While Brent has gained a whopping 21% over the last year, many energy stocks have failed to keep pace.
One stock, which I have been bullish on despite the market marking it down heavily, is Whitecap Resources (TSX:WCP). The company has rallied significantly to see it up by almost 20% over the last year, and there is still considerable upside ahead. Even after that solid rally, Whitecap still sports a 6% dividend yield, thereby enhancing its attractiveness as a play on higher crude.
Quality assets
The driller’s strengths lie in its high-quality light and medium oil acreage, which has relatively low decline rates, thus reducing the amount of investment in development drilling required to sustain production.
That acreage gives Whitecap proven and probable oil reserves of 489 million barrels, which, before-tax and after the application of a 10% discount rate, have been determined to have a net present value (NPV) of $6.7 billion.
After deducting taxes, long-term debt and leases, decommissioning liabilities and deferred tax obligations Whitecap has a net asset value (NAV) of $6.94 per share, almost 24% greater than its current market price.
This indicates that there is considerable upside ahead for shareholders, particularly given that development drilling conducted during 2019 will see the volume of Whitecap’s oil reserves expand.

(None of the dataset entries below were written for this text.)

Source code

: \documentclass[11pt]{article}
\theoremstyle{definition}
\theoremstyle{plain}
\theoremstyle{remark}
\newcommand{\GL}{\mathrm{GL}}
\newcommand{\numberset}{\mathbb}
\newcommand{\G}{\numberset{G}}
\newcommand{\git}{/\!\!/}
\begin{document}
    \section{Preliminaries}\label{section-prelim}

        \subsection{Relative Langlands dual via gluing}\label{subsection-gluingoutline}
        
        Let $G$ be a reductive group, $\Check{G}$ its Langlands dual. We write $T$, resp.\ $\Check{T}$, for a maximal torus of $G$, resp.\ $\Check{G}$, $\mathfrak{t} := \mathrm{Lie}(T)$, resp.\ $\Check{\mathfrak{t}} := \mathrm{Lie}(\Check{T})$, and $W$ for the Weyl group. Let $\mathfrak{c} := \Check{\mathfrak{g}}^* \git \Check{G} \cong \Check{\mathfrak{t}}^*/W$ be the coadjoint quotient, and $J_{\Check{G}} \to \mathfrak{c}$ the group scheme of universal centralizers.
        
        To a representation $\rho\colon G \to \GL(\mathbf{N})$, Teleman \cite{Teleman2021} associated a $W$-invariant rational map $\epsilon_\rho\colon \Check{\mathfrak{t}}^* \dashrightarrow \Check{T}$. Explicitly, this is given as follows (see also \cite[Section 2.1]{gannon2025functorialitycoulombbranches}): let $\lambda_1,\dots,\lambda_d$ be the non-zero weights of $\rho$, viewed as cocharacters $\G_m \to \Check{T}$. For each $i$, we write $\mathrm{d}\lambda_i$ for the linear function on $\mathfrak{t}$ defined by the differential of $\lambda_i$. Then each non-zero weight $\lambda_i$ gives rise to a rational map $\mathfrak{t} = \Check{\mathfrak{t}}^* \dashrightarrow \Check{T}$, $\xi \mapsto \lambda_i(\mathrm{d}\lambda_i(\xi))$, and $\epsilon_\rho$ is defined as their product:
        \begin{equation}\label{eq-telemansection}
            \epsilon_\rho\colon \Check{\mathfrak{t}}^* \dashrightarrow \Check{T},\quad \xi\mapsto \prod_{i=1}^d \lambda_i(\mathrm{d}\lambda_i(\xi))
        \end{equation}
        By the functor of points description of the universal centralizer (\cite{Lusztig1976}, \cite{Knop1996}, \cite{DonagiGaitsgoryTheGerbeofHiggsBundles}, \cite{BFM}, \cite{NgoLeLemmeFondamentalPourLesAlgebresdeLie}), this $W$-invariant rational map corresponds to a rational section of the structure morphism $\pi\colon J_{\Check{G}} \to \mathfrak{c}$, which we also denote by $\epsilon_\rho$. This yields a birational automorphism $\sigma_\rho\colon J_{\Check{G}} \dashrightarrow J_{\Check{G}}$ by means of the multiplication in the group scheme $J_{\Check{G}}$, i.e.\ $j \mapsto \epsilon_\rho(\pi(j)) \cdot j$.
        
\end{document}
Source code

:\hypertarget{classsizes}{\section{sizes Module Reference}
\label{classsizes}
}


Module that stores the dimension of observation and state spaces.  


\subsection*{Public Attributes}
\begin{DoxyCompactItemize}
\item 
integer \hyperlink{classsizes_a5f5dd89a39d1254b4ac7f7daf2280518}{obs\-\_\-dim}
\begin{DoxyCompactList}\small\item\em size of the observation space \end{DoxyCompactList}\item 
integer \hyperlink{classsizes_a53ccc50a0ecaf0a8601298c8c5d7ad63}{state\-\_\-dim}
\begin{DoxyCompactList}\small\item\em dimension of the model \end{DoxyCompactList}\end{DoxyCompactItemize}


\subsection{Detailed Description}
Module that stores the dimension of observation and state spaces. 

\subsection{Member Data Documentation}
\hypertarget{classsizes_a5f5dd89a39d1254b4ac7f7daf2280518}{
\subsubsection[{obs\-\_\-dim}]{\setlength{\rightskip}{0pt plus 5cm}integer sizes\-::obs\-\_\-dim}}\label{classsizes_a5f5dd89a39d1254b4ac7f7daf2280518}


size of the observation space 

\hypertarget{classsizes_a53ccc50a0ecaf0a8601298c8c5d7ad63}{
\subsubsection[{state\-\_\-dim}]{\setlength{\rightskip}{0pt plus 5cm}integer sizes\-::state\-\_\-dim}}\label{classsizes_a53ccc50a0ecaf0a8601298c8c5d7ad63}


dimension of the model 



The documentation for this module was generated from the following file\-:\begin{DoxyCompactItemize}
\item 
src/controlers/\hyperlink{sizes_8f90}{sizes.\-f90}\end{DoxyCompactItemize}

While higher oil certainly bodes well for Whitecap’s outlook, its focus on strengthening its balance sheet and preserving cash flows during 2019 has enhanced its financial flexibility. This means that it can endure a pullback in oil prices, which could occur once the latest round of Middle East tensions ease, and sustain its dividend.
Dividend sustainability
Contrary to the claims of some pundits, Whitecap’s dividend is sustainable. The driller projected that it will have a total payout ratio of 76% and free cash flow of $305 million for 2020 if the North American benchmark West Texas Intermediate (WTI) averages US$57 per barrel, which is around 10% lower than the current spot price.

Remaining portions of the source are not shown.